» **Source texts of formatted documents**:
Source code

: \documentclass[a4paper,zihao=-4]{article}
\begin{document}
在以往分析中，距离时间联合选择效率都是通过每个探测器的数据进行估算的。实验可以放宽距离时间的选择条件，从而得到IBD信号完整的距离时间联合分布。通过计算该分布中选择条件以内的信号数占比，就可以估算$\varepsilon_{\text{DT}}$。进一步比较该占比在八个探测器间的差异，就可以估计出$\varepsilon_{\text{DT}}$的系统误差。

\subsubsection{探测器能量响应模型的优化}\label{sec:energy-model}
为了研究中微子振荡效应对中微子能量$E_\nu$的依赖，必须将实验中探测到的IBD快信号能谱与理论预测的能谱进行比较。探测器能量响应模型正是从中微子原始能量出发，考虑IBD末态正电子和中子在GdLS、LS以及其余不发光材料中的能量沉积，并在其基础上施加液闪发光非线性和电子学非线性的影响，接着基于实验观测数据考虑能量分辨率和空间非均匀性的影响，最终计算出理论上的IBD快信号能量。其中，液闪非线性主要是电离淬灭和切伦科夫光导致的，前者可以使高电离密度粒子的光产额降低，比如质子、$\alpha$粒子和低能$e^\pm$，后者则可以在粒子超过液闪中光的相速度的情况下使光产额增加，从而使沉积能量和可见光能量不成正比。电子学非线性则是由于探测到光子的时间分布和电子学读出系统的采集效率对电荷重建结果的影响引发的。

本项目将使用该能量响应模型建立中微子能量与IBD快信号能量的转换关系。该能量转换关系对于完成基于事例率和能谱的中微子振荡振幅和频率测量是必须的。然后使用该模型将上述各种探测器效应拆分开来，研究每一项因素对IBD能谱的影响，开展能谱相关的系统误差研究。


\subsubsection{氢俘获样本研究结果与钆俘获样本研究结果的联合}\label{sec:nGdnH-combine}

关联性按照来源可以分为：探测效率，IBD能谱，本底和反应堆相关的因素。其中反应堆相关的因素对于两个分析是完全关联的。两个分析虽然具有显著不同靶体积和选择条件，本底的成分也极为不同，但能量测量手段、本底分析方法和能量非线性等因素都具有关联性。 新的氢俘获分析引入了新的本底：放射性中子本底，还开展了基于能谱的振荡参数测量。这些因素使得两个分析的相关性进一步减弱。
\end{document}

» **Goal of the exercise**: Give the number of lines in the entries that hold the string "subsubsection", and add nothing else.

» **Result**: 2